“Getting older is not easy,” says Crystal Basnaw, a certified nursing assistant at Fairbanks Pioneer Home, a state-run senior living facility in Alaska. “I feel like my job is to bring all the joy and comfort that I can.”
For the past 14 years, Basnaw, a member of ASEA/AFSCME Local 52, has not only brought joy to the lives of the “elders,” as they’re called at the Fairbanks Pioneer Home, but she’s been a devoted co-worker.
“She’s limitlessly kind with [the elders],” says David Leslie, a former assisted living aide at the Pioneer Home who worked with Basnaw. “She works tirelessly, even when we are understaffed, and always offers guidance and listens to anyone who needs someone to talk to.”
Leslie explains that he came to the job at the Pioneer Home without any medical experience, but that Basnaw was a crucial lifeline for him early on.

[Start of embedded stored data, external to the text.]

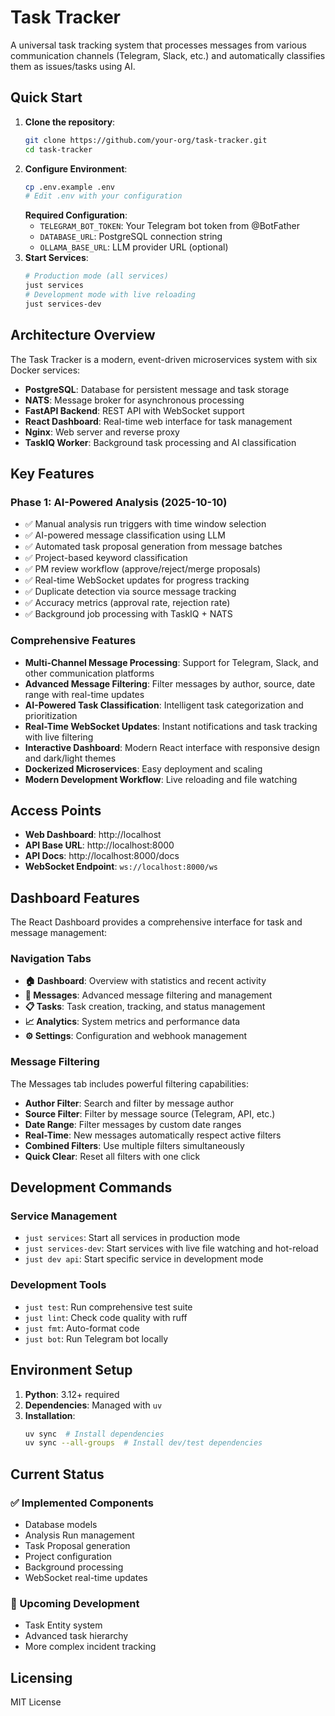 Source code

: # Task Tracker
A universal task tracking system that processes messages from various communication channels (Telegram, Slack, etc.) and automatically classifies them as issues/tasks using AI.
## Quick Start
1. **Clone the repository**:
   ```bash
   git clone https://github.com/your-org/task-tracker.git
   cd task-tracker
   ```
2. **Configure Environment**:
   ```bash
   cp .env.example .env
   # Edit .env with your configuration
   ```
   **Required Configuration**:
   - `TELEGRAM_BOT_TOKEN`: Your Telegram bot token from @BotFather
   - `DATABASE_URL`: PostgreSQL connection string
   - `OLLAMA_BASE_URL`: LLM provider URL (optional)
3. **Start Services**:
   ```bash
   # Production mode (all services)
   just services
   # Development mode with live reloading
   just services-dev
   ```
## Architecture Overview
The Task Tracker is a modern, event-driven microservices system with six Docker services:
- **PostgreSQL**: Database for persistent message and task storage
- **NATS**: Message broker for asynchronous processing
- **FastAPI Backend**: REST API with WebSocket support
- **React Dashboard**: Real-time web interface for task management
- **Nginx**: Web server and reverse proxy
- **TaskIQ Worker**: Background task processing and AI classification
## Key Features
### Phase 1: AI-Powered Analysis (2025-10-10)
- ✅ Manual analysis run triggers with time window selection
- ✅ AI-powered message classification using LLM
- ✅ Automated task proposal generation from message batches
- ✅ Project-based keyword classification
- ✅ PM review workflow (approve/reject/merge proposals)
- ✅ Real-time WebSocket updates for progress tracking
- ✅ Duplicate detection via source message tracking
- ✅ Accuracy metrics (approval rate, rejection rate)
- ✅ Background job processing with TaskIQ + NATS
### Comprehensive Features
- **Multi-Channel Message Processing**: Support for Telegram, Slack, and other communication platforms
- **Advanced Message Filtering**: Filter messages by author, source, date range with real-time updates
- **AI-Powered Task Classification**: Intelligent task categorization and prioritization
- **Real-Time WebSocket Updates**: Instant notifications and task tracking with live filtering
- **Interactive Dashboard**: Modern React interface with responsive design and dark/light themes
- **Dockerized Microservices**: Easy deployment and scaling
- **Modern Development Workflow**: Live reloading and file watching
## Access Points
- **Web Dashboard**: http://localhost
- **API Base URL**: http://localhost:8000
- **API Docs**: http://localhost:8000/docs
- **WebSocket Endpoint**: `ws://localhost:8000/ws`
## Dashboard Features
The React Dashboard provides a comprehensive interface for task and message management:
### Navigation Tabs
- **🏠 Dashboard**: Overview with statistics and recent activity
- **💬 Messages**: Advanced message filtering and management
- **📋 Tasks**: Task creation, tracking, and status management
- **📈 Analytics**: System metrics and performance data
- **⚙️ Settings**: Configuration and webhook management
### Message Filtering
The Messages tab includes powerful filtering capabilities:
- **Author Filter**: Search and filter by message author
- **Source Filter**: Filter by message source (Telegram, API, etc.)
- **Date Range**: Filter messages by custom date ranges
- **Real-Time**: New messages automatically respect active filters
- **Combined Filters**: Use multiple filters simultaneously
- **Quick Clear**: Reset all filters with one click
## Development Commands
### Service Management
- `just services`: Start all services in production mode
- `just services-dev`: Start services with live file watching and hot-reload
- `just dev api`: Start specific service in development mode
### Development Tools
- `just test`: Run comprehensive test suite
- `just lint`: Check code quality with ruff
- `just fmt`: Auto-format code
- `just bot`: Run Telegram bot locally
## Environment Setup
1. **Python**: 3.12+ required
2. **Dependencies**: Managed with `uv`
3. **Installation**:
   ```bash
   uv sync  # Install dependencies
   uv sync --all-groups  # Install dev/test dependencies
   ```
## Current Status
### ✅ Implemented Components
- Database models
- Analysis Run management
- Task Proposal generation
- Project configuration
- Background processing
- WebSocket real-time updates
### 🔄 Upcoming Development
- Task Entity system
- Advanced task hierarchy
- More complex incident tracking
## Licensing
MIT License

“Crystal was not just kind,” said Leslie, “but ready to help out with any difficulties I faced: finding supplies, assisting residents, or just being someone to talk to, either about our job or anything affecting our community.”
Basnaw chalks that up to remembering the feeling of being new on the job herself. She had been a stay-at-home mom before returning to the workforce, and she was nervous at the thought of the up-close-and-personal interactions she knew would come with the job.
“I was super shy. I’m still shy,” says Basnaw, “I cried the first week I went to work. Just to get the jitters out. So, I want to take people under my wing and say, ‘If I can do it, you can do it.’ I make them feel comfortable. I always have an ear for someone.”
But there’s more to Basnaw’s gifts than that. She’s driven to bring dignity and fulfillment to the lives of the 90-some residents who live at the Pioneer Home.
“My job is to help people who aren’t able to do it for themselves,” says Basnaw.
That might involve writing letters for the elders who are no longer able to. Or making phone calls on their behalf. That comes on top of her day-to-day duties, which include helping residents — who range in age from 65 to 104 — eat, bathe, get dressed, take their medicine, and take part in the homes’ activities.
While Basnaw may see these attributes as “just part of the job,” Leslie says that Basnaw brings much more to the table.
“There were times where I was panicking and didn't know what to do, but Crystal was just a walkie-talkie call away,” Leslie recalls. “She'd come in with smile on her face, and her experience and attitude always showed through.”
One tried and true ice breaker that Basnaw has picked up through the years to is ask residents how they ended up in Alaska.
The answer: “Usually work … or a man,” jokes Basnaw.
She may be modest about the outsize role at the Fairbanks Pioneer Home, but David Leslie is anything but muted in his praise of his former co-worker: “The State of Alaska and our elders should be so proud to have someone who puts so much love and pride into her work.”